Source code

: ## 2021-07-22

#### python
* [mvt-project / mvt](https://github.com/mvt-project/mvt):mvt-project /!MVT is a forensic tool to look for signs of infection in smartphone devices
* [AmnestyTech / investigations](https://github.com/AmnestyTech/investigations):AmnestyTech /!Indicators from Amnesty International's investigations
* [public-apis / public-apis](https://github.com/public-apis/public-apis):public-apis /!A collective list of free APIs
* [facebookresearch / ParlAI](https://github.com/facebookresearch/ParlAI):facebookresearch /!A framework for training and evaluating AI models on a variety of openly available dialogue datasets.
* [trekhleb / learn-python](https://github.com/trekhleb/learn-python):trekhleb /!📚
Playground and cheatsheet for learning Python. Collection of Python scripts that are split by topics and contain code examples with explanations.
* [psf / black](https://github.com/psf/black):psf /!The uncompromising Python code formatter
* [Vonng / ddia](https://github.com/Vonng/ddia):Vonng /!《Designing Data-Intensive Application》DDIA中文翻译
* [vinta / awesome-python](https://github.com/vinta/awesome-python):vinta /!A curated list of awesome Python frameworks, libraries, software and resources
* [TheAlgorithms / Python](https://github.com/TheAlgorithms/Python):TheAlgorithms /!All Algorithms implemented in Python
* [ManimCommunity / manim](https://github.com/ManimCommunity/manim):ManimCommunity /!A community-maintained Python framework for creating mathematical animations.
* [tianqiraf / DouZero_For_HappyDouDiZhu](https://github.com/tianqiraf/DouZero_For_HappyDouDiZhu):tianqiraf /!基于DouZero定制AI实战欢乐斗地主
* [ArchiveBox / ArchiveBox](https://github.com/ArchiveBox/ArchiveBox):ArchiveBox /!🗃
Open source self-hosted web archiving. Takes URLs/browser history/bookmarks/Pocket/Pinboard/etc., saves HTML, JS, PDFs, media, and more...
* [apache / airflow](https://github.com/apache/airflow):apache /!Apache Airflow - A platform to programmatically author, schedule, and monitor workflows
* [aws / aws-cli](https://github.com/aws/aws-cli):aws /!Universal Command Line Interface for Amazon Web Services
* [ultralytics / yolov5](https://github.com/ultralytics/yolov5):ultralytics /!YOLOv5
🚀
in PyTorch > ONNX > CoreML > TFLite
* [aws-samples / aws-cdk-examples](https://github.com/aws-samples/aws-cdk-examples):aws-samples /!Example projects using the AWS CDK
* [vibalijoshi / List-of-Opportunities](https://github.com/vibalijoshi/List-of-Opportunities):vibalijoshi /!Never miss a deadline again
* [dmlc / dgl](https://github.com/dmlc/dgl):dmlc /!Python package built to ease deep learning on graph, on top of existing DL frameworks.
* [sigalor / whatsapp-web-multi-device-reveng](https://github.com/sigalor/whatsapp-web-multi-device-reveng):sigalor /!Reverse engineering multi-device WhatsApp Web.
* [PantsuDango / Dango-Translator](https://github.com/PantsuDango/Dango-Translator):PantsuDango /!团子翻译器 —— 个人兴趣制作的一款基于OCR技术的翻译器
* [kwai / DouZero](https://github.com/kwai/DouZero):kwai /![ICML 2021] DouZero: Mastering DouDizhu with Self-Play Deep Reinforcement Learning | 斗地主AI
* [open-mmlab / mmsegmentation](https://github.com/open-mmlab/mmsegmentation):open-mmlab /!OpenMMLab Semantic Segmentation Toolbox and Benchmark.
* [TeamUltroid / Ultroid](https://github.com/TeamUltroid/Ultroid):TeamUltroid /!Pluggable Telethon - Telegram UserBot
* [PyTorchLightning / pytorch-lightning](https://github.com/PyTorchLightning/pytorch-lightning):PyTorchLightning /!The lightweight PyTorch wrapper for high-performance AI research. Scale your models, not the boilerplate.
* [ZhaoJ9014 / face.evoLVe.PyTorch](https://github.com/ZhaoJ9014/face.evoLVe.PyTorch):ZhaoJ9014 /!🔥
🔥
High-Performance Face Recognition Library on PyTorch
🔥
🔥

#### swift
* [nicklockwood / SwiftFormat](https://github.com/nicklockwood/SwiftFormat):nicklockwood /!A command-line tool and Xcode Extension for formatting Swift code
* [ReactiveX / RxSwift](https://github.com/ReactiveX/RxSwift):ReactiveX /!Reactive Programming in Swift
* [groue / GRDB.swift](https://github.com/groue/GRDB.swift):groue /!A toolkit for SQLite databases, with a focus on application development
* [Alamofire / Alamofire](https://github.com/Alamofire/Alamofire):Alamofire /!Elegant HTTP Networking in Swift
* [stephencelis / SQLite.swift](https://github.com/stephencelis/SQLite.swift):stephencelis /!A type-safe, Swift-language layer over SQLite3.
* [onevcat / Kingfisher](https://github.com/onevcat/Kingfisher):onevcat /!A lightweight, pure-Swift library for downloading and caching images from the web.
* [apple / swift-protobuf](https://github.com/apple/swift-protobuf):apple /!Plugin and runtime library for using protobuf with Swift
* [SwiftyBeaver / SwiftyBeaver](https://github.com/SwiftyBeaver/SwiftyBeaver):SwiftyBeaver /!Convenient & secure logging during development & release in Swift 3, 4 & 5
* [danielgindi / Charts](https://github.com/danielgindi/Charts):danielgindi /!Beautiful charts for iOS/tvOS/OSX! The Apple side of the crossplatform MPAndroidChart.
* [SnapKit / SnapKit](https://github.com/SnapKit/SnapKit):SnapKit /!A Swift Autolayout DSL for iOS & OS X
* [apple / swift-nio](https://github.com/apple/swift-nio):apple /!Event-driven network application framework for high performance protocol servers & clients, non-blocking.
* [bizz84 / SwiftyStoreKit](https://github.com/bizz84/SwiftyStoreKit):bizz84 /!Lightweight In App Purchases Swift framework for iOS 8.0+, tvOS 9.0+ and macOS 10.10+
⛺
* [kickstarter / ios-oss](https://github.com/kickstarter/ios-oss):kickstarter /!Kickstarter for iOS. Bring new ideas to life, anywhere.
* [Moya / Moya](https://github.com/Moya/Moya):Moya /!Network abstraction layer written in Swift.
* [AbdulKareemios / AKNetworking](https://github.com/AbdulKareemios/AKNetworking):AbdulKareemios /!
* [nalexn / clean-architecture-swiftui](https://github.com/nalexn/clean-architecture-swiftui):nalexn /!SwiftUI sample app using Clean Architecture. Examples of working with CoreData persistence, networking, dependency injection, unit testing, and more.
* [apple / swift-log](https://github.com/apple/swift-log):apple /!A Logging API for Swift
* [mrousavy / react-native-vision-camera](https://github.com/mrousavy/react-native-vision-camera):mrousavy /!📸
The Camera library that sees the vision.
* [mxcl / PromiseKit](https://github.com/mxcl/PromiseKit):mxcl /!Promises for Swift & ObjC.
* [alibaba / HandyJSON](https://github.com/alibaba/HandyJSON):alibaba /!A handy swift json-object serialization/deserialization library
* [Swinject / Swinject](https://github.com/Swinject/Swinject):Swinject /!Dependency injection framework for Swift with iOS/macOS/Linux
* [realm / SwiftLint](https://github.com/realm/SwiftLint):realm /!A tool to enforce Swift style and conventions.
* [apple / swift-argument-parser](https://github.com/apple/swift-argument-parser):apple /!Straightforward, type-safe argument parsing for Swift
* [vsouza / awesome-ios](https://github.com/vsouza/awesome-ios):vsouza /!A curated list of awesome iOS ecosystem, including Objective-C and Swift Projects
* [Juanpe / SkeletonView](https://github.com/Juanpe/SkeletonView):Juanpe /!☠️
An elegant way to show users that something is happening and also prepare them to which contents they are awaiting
────────
**Exercise aim**
Please return every line of the listing exactly.

**Worked solution**
Source code

: ## 2021-07-22

#### python
* [mvt-project / mvt](https://github.com/mvt-project/mvt):mvt-project /!MVT is a forensic tool to look for signs of infection in smartphone devices
* [AmnestyTech / investigations](https://github.com/AmnestyTech/investigations):AmnestyTech /!Indicators from Amnesty International's investigations
* [public-apis / public-apis](https://github.com/public-apis/public-apis):public-apis /!A collective list of free APIs
* [facebookresearch / ParlAI](https://github.com/facebookresearch/ParlAI):facebookresearch /!A framework for training and evaluating AI models on a variety of openly available dialogue datasets.
* [trekhleb / learn-python](https://github.com/trekhleb/learn-python):trekhleb /!📚
Playground and cheatsheet for learning Python. Collection of Python scripts that are split by topics and contain code examples with explanations.
* [psf / black](https://github.com/psf/black):psf /!The uncompromising Python code formatter
* [Vonng / ddia](https://github.com/Vonng/ddia):Vonng /!《Designing Data-Intensive Application》DDIA中文翻译
* [vinta / awesome-python](https://github.com/vinta/awesome-python):vinta /!A curated list of awesome Python frameworks, libraries, software and resources
* [TheAlgorithms / Python](https://github.com/TheAlgorithms/Python):TheAlgorithms /!All Algorithms implemented in Python
* [ManimCommunity / manim](https://github.com/ManimCommunity/manim):ManimCommunity /!A community-maintained Python framework for creating mathematical animations.
* [tianqiraf / DouZero_For_HappyDouDiZhu](https://github.com/tianqiraf/DouZero_For_HappyDouDiZhu):tianqiraf /!基于DouZero定制AI实战欢乐斗地主
* [ArchiveBox / ArchiveBox](https://github.com/ArchiveBox/ArchiveBox):ArchiveBox /!🗃
Open source self-hosted web archiving. Takes URLs/browser history/bookmarks/Pocket/Pinboard/etc., saves HTML, JS, PDFs, media, and more...
* [apache / airflow](https://github.com/apache/airflow):apache /!Apache Airflow - A platform to programmatically author, schedule, and monitor workflows
* [aws / aws-cli](https://github.com/aws/aws-cli):aws /!Universal Command Line Interface for Amazon Web Services
* [ultralytics / yolov5](https://github.com/ultralytics/yolov5):ultralytics /!YOLOv5
🚀
in PyTorch > ONNX > CoreML > TFLite
* [aws-samples / aws-cdk-examples](https://github.com/aws-samples/aws-cdk-examples):aws-samples /!Example projects using the AWS CDK
* [vibalijoshi / List-of-Opportunities](https://github.com/vibalijoshi/List-of-Opportunities):vibalijoshi /!Never miss a deadline again
* [dmlc / dgl](https://github.com/dmlc/dgl):dmlc /!Python package built to ease deep learning on graph, on top of existing DL frameworks.
* [sigalor / whatsapp-web-multi-device-reveng](https://github.com/sigalor/whatsapp-web-multi-device-reveng):sigalor /!Reverse engineering multi-device WhatsApp Web.
* [PantsuDango / Dango-Translator](https://github.com/PantsuDango/Dango-Translator):PantsuDango /!团子翻译器 —— 个人兴趣制作的一款基于OCR技术的翻译器
* [kwai / DouZero](https://github.com/kwai/DouZero):kwai /![ICML 2021] DouZero: Mastering DouDizhu with Self-Play Deep Reinforcement Learning | 斗地主AI
* [open-mmlab / mmsegmentation](https://github.com/open-mmlab/mmsegmentation):open-mmlab /!OpenMMLab Semantic Segmentation Toolbox and Benchmark.
* [TeamUltroid / Ultroid](https://github.com/TeamUltroid/Ultroid):TeamUltroid /!Pluggable Telethon - Telegram UserBot
* [PyTorchLightning / pytorch-lightning](https://github.com/PyTorchLightning/pytorch-lightning):PyTorchLightning /!The lightweight PyTorch wrapper for high-performance AI research. Scale your models, not the boilerplate.
* [ZhaoJ9014 / face.evoLVe.PyTorch](https://github.com/ZhaoJ9014/face.evoLVe.PyTorch):ZhaoJ9014 /!🔥
🔥
High-Performance Face Recognition Library on PyTorch
🔥
🔥

#### swift
* [nicklockwood / SwiftFormat](https://github.com/nicklockwood/SwiftFormat):nicklockwood /!A command-line tool and Xcode Extension for formatting Swift code
* [ReactiveX / RxSwift](https://github.com/ReactiveX/RxSwift):ReactiveX /!Reactive Programming in Swift
* [groue / GRDB.swift](https://github.com/groue/GRDB.swift):groue /!A toolkit for SQLite databases, with a focus on application development
* [Alamofire / Alamofire](https://github.com/Alamofire/Alamofire):Alamofire /!Elegant HTTP Networking in Swift
* [stephencelis / SQLite.swift](https://github.com/stephencelis/SQLite.swift):stephencelis /!A type-safe, Swift-language layer over SQLite3.
* [onevcat / Kingfisher](https://github.com/onevcat/Kingfisher):onevcat /!A lightweight, pure-Swift library for downloading and caching images from the web.
* [apple / swift-protobuf](https://github.com/apple/swift-protobuf):apple /!Plugin and runtime library for using protobuf with Swift
* [SwiftyBeaver / SwiftyBeaver](https://github.com/SwiftyBeaver/SwiftyBeaver):SwiftyBeaver /!Convenient & secure logging during development & release in Swift 3, 4 & 5
* [danielgindi / Charts](https://github.com/danielgindi/Charts):danielgindi /!Beautiful charts for iOS/tvOS/OSX! The Apple side of the crossplatform MPAndroidChart.
* [SnapKit / SnapKit](https://github.com/SnapKit/SnapKit):SnapKit /!A Swift Autolayout DSL for iOS & OS X
* [apple / swift-nio](https://github.com/apple/swift-nio):apple /!Event-driven network application framework for high performance protocol servers & clients, non-blocking.
* [bizz84 / SwiftyStoreKit](https://github.com/bizz84/SwiftyStoreKit):bizz84 /!Lightweight In App Purchases Swift framework for iOS 8.0+, tvOS 9.0+ and macOS 10.10+
⛺
* [kickstarter / ios-oss](https://github.com/kickstarter/ios-oss):kickstarter /!Kickstarter for iOS. Bring new ideas to life, anywhere.
* [Moya / Moya](https://github.com/Moya/Moya):Moya /!Network abstraction layer written in Swift.
* [AbdulKareemios / AKNetworking](https://github.com/AbdulKareemios/AKNetworking):AbdulKareemios /!
* [nalexn / clean-architecture-swiftui](https://github.com/nalexn/clean-architecture-swiftui):nalexn /!SwiftUI sample app using Clean Architecture. Examples of working with CoreData persistence, networking, dependency injection, unit testing, and more.
* [apple / swift-log](https://github.com/apple/swift-log):apple /!A Logging API for Swift
* [mrousavy / react-native-vision-camera](https://github.com/mrousavy/react-native-vision-camera):mrousavy /!📸
The Camera library that sees the vision.
* [mxcl / PromiseKit](https://github.com/mxcl/PromiseKit):mxcl /!Promises for Swift & ObjC.
* [alibaba / HandyJSON](https://github.com/alibaba/HandyJSON):alibaba /!A handy swift json-object serialization/deserialization library
* [Swinject / Swinject](https://github.com/Swinject/Swinject):Swinject /!Dependency injection framework for Swift with iOS/macOS/Linux
* [realm / SwiftLint](https://github.com/realm/SwiftLint):realm /!A tool to enforce Swift style and conventions.
* [apple / swift-argument-parser](https://github.com/apple/swift-argument-parser):apple /!Straightforward, type-safe argument parsing for Swift
* [vsouza / awesome-ios](https://github.com/vsouza/awesome-ios):vsouza /!A curated list of awesome iOS ecosystem, including Objective-C and Swift Projects
* [Juanpe / SkeletonView](https://github.com/Juanpe/SkeletonView):Juanpe /!☠️
An elegant way to show users that something is happening and also prepare them to which contents they are awaiting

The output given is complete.